_Exercise_. Give the count of lines below that include the word "Производительность", and say nothing else.

[Entries taken from a collection]
=====

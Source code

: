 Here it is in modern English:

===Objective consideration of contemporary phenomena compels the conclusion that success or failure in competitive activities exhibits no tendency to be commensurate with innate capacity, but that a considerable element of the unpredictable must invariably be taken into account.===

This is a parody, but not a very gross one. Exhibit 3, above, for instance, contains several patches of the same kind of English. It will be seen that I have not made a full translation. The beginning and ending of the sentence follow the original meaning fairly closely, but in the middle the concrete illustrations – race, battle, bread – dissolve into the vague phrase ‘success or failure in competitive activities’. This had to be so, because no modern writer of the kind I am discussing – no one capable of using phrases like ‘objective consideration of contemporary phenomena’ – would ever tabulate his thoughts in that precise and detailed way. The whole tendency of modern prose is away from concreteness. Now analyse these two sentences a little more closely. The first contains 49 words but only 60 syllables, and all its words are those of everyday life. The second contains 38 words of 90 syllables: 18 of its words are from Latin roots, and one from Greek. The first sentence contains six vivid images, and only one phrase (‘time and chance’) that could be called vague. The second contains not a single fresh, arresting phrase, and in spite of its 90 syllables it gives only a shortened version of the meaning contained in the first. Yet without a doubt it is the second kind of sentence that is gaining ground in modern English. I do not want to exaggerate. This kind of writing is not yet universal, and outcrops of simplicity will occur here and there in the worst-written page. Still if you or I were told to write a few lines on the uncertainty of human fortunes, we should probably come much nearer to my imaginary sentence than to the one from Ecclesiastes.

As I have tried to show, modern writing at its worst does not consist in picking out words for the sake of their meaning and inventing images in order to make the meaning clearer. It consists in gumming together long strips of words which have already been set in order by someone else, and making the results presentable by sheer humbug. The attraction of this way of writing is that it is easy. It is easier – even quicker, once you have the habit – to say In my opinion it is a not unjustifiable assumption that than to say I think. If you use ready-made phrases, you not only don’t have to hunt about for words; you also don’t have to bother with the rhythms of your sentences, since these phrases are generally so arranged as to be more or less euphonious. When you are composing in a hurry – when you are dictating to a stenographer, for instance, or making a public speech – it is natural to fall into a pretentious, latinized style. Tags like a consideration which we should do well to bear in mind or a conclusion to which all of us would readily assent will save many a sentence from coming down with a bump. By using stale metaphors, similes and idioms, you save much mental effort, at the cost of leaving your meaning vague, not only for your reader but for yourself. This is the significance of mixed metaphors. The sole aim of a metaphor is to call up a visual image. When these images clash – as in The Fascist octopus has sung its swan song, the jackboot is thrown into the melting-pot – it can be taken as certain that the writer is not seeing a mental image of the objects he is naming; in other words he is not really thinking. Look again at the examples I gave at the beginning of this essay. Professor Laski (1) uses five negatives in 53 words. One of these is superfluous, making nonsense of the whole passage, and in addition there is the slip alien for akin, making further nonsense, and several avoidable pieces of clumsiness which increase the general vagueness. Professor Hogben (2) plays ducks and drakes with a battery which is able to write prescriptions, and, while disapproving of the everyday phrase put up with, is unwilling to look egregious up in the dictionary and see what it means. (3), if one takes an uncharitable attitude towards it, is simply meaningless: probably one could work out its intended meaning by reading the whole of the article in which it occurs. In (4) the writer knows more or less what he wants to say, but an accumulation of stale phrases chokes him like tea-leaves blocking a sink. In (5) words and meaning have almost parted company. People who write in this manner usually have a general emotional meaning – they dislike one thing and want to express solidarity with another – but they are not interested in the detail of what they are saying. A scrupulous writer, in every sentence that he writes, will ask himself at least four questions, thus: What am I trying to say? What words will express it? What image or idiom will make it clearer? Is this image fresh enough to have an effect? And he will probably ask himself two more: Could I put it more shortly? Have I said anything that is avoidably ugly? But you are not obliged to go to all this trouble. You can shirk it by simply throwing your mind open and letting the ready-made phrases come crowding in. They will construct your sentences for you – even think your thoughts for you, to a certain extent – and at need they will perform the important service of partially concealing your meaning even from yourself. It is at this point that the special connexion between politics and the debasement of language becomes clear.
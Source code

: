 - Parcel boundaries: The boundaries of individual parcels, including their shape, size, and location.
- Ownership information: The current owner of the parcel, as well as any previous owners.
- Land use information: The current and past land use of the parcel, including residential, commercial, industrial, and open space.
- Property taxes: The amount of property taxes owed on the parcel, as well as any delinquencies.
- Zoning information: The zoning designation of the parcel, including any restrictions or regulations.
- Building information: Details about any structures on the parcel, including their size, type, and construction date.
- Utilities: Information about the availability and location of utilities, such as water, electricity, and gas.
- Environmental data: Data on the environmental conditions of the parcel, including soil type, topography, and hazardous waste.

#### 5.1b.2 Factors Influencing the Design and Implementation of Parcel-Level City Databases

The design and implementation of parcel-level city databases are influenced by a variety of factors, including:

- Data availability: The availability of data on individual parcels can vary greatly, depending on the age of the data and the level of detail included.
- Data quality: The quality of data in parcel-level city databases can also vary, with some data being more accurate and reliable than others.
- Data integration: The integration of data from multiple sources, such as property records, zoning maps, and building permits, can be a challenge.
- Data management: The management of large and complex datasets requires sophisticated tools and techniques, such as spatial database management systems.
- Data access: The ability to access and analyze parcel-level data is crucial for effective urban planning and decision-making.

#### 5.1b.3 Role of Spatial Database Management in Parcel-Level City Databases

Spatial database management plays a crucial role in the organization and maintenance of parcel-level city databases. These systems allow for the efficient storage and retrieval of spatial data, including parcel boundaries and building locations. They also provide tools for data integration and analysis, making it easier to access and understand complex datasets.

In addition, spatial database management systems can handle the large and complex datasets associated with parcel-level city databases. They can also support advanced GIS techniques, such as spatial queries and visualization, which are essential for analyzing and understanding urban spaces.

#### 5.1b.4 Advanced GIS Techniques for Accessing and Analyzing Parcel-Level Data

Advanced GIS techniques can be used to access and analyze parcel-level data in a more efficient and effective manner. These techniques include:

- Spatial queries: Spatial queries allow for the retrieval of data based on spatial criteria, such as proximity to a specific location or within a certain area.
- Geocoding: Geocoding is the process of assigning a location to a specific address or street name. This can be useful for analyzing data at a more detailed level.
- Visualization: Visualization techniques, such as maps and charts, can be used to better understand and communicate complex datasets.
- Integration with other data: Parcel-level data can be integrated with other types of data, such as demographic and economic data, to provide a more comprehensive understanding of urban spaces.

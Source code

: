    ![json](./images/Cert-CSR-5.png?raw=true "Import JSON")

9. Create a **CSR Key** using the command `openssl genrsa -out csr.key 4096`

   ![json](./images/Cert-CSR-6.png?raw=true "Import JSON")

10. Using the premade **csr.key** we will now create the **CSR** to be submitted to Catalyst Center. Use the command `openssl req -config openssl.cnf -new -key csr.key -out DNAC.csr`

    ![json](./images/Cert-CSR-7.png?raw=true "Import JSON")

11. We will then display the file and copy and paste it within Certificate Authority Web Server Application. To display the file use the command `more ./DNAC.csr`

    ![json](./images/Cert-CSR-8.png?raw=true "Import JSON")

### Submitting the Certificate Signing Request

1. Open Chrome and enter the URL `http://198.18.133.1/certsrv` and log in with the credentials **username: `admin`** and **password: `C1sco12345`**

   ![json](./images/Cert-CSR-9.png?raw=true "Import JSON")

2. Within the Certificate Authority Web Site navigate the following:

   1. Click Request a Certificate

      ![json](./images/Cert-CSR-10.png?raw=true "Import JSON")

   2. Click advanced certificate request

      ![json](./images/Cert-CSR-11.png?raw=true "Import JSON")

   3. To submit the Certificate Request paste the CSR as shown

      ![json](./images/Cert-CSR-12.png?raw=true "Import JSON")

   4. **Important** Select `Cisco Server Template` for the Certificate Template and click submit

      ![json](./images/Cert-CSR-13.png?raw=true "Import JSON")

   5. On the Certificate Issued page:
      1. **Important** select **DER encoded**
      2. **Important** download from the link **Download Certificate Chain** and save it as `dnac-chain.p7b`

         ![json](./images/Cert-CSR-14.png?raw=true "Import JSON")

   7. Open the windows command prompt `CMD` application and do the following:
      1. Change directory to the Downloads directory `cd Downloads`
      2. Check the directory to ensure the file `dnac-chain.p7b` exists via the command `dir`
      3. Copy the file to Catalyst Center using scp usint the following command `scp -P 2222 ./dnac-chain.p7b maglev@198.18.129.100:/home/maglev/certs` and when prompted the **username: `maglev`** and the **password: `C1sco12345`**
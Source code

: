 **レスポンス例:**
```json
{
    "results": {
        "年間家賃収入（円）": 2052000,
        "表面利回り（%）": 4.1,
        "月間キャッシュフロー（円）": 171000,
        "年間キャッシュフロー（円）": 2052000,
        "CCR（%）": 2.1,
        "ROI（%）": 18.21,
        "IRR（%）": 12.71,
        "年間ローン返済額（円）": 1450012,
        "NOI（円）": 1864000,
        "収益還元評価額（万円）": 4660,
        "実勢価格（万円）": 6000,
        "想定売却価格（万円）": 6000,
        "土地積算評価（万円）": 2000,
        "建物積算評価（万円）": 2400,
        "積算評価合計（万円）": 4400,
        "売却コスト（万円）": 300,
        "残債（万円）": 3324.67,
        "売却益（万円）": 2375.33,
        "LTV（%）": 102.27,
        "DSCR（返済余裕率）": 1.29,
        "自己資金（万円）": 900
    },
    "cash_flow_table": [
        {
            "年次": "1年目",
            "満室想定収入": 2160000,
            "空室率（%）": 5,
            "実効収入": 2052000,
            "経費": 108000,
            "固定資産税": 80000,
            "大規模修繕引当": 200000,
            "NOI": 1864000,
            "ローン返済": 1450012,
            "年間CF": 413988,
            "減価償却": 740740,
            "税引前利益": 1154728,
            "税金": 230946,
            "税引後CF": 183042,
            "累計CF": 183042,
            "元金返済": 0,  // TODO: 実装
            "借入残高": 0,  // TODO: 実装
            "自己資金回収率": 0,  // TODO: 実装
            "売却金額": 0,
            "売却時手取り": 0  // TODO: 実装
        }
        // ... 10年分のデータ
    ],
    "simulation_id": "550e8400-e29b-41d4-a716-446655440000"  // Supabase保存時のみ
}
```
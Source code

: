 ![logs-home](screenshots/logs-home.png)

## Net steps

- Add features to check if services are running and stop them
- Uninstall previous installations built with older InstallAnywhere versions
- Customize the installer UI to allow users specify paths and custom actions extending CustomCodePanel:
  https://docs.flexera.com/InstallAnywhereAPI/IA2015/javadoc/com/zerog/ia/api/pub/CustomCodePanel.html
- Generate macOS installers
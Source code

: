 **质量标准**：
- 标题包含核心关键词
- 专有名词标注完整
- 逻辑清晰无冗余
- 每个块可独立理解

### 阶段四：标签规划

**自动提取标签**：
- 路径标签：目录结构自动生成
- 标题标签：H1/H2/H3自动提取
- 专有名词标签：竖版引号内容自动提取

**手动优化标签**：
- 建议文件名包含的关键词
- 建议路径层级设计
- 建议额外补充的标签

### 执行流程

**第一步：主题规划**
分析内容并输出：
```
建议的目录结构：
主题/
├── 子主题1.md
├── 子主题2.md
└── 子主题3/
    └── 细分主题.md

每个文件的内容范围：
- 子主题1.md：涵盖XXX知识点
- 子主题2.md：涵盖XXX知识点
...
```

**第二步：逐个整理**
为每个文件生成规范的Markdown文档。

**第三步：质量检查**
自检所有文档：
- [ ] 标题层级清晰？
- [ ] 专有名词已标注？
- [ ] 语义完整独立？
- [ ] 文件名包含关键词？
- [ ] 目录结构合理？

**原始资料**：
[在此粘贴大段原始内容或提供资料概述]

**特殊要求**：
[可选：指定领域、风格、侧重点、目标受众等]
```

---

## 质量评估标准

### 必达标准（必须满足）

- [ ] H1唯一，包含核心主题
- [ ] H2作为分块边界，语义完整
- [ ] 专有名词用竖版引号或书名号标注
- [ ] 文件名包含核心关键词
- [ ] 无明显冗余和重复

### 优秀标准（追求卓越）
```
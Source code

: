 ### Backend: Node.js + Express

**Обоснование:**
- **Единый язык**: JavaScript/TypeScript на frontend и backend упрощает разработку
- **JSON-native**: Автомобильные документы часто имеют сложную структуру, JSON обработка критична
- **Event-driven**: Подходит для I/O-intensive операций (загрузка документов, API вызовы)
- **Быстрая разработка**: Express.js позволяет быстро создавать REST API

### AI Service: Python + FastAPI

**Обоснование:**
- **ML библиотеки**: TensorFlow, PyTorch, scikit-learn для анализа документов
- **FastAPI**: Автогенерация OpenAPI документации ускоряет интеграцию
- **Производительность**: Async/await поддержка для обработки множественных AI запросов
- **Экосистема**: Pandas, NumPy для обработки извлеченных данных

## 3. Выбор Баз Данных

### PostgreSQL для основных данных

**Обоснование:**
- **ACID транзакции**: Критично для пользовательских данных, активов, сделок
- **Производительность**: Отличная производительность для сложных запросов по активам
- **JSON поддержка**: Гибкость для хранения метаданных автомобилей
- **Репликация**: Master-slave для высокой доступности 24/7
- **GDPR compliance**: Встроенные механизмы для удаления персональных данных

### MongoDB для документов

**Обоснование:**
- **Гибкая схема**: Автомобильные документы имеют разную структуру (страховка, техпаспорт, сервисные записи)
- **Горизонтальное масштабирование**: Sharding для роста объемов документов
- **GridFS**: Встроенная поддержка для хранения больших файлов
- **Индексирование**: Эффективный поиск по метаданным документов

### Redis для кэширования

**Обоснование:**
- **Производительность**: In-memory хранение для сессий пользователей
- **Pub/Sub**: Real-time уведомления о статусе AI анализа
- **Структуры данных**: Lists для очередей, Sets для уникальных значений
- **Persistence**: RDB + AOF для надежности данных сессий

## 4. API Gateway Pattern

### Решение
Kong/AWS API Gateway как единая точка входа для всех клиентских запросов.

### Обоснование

=====

_Your solution_. 3